(Extracted data entries)
━━━━

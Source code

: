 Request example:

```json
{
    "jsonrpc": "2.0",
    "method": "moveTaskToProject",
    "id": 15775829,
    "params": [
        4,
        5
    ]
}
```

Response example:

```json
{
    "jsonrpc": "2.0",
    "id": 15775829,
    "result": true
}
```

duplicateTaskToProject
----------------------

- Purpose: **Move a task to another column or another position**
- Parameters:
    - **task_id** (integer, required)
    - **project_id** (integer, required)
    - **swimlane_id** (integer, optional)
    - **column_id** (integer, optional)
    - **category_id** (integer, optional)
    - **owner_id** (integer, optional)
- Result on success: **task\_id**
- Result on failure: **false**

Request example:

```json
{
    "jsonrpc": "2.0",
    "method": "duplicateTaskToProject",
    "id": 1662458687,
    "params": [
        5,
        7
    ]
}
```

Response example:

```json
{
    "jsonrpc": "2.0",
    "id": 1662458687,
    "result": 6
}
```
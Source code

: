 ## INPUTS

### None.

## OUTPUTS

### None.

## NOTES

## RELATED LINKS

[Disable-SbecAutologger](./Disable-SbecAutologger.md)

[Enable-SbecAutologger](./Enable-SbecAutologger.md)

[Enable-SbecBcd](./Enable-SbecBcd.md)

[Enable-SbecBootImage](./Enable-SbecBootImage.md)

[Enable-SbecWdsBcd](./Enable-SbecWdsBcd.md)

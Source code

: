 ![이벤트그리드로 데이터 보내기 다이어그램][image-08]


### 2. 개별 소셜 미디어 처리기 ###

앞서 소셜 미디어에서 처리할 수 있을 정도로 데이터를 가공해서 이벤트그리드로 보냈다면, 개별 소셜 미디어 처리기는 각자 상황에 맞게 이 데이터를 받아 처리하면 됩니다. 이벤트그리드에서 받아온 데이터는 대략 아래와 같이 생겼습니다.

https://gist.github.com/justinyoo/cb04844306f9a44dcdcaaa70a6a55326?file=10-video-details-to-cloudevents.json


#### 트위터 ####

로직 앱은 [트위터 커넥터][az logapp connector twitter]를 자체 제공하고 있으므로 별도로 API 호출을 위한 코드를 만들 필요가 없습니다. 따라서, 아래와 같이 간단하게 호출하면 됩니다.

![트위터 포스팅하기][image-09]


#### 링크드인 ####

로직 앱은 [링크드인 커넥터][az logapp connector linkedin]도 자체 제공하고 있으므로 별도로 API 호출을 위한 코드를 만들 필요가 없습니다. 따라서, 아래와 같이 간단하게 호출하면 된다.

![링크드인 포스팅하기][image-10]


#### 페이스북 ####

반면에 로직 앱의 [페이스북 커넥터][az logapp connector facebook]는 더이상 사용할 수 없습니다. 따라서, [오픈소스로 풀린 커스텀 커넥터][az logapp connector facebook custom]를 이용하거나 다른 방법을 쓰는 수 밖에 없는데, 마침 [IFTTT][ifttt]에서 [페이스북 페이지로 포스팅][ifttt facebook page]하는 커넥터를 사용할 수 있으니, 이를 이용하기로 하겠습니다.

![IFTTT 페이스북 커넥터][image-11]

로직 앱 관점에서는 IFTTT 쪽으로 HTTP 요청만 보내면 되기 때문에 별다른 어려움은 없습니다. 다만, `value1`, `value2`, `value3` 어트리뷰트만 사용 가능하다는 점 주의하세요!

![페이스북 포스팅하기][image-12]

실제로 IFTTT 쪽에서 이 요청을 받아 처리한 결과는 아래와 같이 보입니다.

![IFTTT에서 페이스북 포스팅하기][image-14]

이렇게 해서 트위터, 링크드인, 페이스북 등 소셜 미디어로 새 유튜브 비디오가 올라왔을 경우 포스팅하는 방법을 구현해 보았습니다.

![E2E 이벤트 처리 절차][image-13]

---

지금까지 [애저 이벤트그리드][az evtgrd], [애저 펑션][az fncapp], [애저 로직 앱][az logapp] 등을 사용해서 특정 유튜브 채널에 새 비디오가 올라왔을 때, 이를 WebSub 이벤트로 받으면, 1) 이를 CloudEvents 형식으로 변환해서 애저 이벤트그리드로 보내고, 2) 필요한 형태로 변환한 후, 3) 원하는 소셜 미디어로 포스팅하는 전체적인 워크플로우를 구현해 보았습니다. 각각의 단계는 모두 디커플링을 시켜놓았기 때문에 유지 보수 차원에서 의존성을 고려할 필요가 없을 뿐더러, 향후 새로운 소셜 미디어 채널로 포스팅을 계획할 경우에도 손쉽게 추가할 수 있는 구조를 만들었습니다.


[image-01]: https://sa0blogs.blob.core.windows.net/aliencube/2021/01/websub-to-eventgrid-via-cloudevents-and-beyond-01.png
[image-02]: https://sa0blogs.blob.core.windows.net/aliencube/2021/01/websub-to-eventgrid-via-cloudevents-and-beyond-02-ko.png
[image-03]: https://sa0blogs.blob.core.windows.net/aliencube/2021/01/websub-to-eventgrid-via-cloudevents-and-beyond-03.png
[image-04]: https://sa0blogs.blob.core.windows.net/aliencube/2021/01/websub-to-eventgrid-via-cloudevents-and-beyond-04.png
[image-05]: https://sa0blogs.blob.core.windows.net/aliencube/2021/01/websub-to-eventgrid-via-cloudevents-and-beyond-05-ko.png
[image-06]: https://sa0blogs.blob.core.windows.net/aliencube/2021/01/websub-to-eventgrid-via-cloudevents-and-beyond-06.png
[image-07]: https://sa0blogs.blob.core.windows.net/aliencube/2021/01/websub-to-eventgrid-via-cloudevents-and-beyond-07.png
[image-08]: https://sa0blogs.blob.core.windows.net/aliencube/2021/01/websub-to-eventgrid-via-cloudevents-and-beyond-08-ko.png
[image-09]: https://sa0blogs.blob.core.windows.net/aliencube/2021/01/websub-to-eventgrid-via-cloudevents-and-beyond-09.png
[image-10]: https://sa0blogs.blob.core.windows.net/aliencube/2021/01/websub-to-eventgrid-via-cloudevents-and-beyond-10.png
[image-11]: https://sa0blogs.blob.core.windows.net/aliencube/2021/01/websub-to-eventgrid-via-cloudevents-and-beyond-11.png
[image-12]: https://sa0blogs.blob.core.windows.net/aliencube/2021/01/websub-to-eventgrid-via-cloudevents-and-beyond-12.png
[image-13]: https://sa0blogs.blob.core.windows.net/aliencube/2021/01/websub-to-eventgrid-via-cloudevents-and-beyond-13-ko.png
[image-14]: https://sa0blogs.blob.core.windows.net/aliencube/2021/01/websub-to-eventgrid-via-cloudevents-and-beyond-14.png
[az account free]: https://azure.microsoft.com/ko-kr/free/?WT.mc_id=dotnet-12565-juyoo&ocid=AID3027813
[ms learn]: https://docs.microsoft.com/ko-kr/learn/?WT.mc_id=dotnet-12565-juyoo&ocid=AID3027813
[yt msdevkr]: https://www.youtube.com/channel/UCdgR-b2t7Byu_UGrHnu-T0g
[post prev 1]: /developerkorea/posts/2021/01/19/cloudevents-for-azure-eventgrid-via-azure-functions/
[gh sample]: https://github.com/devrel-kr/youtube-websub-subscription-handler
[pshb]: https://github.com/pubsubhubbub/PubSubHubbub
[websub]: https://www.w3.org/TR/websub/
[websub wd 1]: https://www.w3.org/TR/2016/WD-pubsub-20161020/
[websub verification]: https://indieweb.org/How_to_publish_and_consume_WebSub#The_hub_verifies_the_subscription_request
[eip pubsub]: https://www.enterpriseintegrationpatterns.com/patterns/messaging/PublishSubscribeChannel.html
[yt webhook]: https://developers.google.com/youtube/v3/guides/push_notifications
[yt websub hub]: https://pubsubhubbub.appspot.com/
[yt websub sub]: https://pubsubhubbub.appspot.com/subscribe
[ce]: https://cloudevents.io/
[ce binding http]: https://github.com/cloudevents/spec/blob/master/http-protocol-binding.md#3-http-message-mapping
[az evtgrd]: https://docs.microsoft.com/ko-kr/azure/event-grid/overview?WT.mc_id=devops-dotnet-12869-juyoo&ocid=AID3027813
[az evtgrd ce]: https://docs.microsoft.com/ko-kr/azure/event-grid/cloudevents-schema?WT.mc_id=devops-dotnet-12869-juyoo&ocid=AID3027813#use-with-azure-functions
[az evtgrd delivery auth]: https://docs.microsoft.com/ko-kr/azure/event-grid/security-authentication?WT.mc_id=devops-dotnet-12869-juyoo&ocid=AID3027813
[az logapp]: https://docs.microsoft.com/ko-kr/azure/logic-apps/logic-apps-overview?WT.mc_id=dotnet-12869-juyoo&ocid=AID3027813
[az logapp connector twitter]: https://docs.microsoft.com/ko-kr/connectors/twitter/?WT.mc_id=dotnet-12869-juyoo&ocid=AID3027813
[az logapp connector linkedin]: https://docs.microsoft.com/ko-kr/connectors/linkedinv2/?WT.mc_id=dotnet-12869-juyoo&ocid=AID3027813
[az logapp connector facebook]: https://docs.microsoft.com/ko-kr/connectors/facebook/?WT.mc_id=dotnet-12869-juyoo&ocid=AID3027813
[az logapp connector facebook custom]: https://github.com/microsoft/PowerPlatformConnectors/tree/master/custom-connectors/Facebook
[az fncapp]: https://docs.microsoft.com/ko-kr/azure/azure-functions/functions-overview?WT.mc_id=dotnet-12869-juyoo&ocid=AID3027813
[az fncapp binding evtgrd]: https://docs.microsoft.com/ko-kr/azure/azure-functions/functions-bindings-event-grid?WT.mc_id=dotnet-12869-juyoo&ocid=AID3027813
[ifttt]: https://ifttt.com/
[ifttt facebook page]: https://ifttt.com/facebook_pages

━━━━

Task goal: Number of lines holding "github" in the data: give it, with nothing else.

Solution for this problem: 5